La legge Zan non si propone di proteggere dalle discriminazioni le coppie omosessuali, che la legge vigente già tutela, ponendosi invece l'obiettivo di cristallizzare in norme le premesse di un percorso che può sfociare nell'autorizzazione a comprare un bambino, a pagare la locazione dell'utero di una donna indigente, a gareggiare in una competizione femminile pur avendo in dotazione la struttura fisica virile di un uomo e ad altre oscenità che qualcuno vorrebbe includere abusivamente nelle "diversità" da tutelare.

Nella controversa legge il tema del "genere" è demandato alla percezione soggettiva, postulando l'identità sessuale come fluida e suscettibile di mutamenti estemporanei. Dunque, la scelta di assegnarsi il genere percepito comporta la transitorietà della autodichiarazione, essendo per l'ideologia gender l'identità sessuale plasmabile dalle mutevoli pulsioni. Non è il segno di una conquista dei diritti civili "regolarizzare" quella che appare una sorta di "Ikea della sessualità" in cui è possibile comporre, scomporre e ricomporre il prodotto dell'identità di genere. Se passasse il liberticida ddl Zan esprimere un'opinione di dissenso, al modello dogmatico del politicamente corretto, verrebbe equiparata al reato di istigazione all'odio e sottoposta allo scrutinio giudiziario.

I diritti sono già riconosciuti ed esercitabili dalle persone indistintamente e a prescindere dal loro orientamento sessuale, essendo la legge uguale per tutti e in quei "tutti" sono annoverati gli eterosessuali, gli omosessuali, i transessuali e i bisessuali. L'universalità delle norme rischia di frammentarsi con la proliferazione di una legislazione in favore di minoranze che per loro stessa definizione dipendono dalla soggettività volubile, che oggi si percepisce di un genere e domani può sentirsi di appartenere a un'altra identità. Ciò è autorizzato da un'ideologia fondata sulla liquidità sessuale che evoca modellabilità, provvisorietà e incompiutezza. La legge in questione non risponde neanche a un'urgenza dettata da diffusi atti discriminatori o di violenza connessi all'orientamento sessuale (che in ogni caso vanno condannati prima di tutto sul piano culturale). Sostenere il contrario significa ritenere l'Italia una succursale culturale dell'Islam, che in alcune regioni mediorientali sanziona i rapporti omosessuali con la pena di morte.

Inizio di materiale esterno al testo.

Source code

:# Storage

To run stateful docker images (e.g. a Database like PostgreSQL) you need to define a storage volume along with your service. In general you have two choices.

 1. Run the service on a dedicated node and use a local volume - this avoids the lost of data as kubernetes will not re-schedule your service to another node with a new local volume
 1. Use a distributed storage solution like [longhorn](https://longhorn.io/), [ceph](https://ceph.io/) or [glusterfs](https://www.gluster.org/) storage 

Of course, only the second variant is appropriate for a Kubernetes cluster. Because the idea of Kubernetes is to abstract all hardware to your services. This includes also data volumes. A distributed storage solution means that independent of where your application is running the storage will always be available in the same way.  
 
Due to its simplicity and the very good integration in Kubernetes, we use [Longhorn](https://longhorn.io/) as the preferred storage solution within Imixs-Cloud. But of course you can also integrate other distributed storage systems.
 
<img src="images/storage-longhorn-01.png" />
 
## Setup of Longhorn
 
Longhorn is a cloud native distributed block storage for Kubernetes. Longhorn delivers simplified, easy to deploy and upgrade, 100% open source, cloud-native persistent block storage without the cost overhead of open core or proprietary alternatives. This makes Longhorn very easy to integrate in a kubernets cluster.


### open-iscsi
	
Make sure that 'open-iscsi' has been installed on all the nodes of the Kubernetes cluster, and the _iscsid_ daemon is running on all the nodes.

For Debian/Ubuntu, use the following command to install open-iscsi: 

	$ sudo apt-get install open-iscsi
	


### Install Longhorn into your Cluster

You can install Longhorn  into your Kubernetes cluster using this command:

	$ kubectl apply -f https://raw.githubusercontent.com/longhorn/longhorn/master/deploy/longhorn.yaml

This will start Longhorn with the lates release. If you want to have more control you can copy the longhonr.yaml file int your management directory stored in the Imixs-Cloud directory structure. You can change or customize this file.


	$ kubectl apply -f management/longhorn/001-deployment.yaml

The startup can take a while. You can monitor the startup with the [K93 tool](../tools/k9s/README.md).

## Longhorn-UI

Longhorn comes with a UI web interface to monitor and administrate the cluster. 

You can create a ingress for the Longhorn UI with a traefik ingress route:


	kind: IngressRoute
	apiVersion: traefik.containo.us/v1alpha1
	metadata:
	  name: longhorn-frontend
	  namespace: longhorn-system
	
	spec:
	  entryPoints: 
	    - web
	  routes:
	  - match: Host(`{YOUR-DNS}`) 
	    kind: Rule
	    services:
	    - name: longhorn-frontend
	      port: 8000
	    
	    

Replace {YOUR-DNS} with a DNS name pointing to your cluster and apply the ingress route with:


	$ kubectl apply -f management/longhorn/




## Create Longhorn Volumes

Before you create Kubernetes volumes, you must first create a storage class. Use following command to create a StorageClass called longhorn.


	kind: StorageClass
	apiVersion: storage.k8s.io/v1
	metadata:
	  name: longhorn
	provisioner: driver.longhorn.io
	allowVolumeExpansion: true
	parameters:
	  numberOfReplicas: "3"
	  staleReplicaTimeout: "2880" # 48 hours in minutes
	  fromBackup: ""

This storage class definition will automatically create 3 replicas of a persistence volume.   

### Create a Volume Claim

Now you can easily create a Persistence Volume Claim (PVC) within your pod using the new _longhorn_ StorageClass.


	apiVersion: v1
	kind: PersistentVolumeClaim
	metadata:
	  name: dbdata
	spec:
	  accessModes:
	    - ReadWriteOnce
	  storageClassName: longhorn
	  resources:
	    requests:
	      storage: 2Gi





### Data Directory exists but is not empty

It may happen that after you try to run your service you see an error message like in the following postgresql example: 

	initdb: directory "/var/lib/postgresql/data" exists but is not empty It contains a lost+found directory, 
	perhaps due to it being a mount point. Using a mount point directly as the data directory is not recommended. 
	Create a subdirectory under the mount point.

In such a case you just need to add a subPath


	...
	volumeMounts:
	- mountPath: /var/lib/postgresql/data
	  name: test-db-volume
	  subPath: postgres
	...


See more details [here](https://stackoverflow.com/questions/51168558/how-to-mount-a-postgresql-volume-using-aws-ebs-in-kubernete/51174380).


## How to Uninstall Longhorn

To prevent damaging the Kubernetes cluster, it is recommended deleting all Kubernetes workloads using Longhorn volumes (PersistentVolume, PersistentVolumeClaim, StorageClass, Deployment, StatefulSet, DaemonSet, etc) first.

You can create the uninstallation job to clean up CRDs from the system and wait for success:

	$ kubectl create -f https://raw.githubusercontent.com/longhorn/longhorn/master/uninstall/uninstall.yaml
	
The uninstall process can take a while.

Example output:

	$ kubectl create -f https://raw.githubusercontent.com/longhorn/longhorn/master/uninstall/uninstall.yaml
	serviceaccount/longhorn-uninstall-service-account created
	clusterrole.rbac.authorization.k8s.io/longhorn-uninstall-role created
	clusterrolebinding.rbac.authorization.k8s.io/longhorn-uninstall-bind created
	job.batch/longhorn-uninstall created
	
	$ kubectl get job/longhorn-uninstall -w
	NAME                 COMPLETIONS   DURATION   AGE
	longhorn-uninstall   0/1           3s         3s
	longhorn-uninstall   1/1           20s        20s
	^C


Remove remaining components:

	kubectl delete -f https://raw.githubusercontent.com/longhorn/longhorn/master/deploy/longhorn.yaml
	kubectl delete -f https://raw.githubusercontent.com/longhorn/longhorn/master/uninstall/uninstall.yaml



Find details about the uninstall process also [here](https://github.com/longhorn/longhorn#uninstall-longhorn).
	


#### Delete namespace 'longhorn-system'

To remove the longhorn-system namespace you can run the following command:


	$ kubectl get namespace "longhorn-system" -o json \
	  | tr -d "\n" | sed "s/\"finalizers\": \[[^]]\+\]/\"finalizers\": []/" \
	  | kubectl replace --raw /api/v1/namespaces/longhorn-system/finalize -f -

Tuttavia, se analizziamo i dati raccolti dall'Osservatorio per la sicurezza contro gli atti discriminatori (Oscad) sui crimini d'odio per orientamento sessuale-identità di genere, pari a un totale di 107 segnalazioni dal 2016 al 2019, osserviamo l'esatta dimensione di un fenomeno fisiologico che smentisce i fanatici dell'emergenza omofobia. Negli stessi anni di riferimento il monitoraggio dell'Osservatorio del ministero dell'Interno ha rilevato 207 crimini d'odio per disabilità e 805 in ambito razziale e religioso. Sui fatti discriminatori le leggi vigenti contemplano le relative sanzioni, mentre la legge Zan vuole rendere impraticabile l'opinione di dissenso ad un modello di società che ha come orizzonte la decostruzione della famiglia naturale.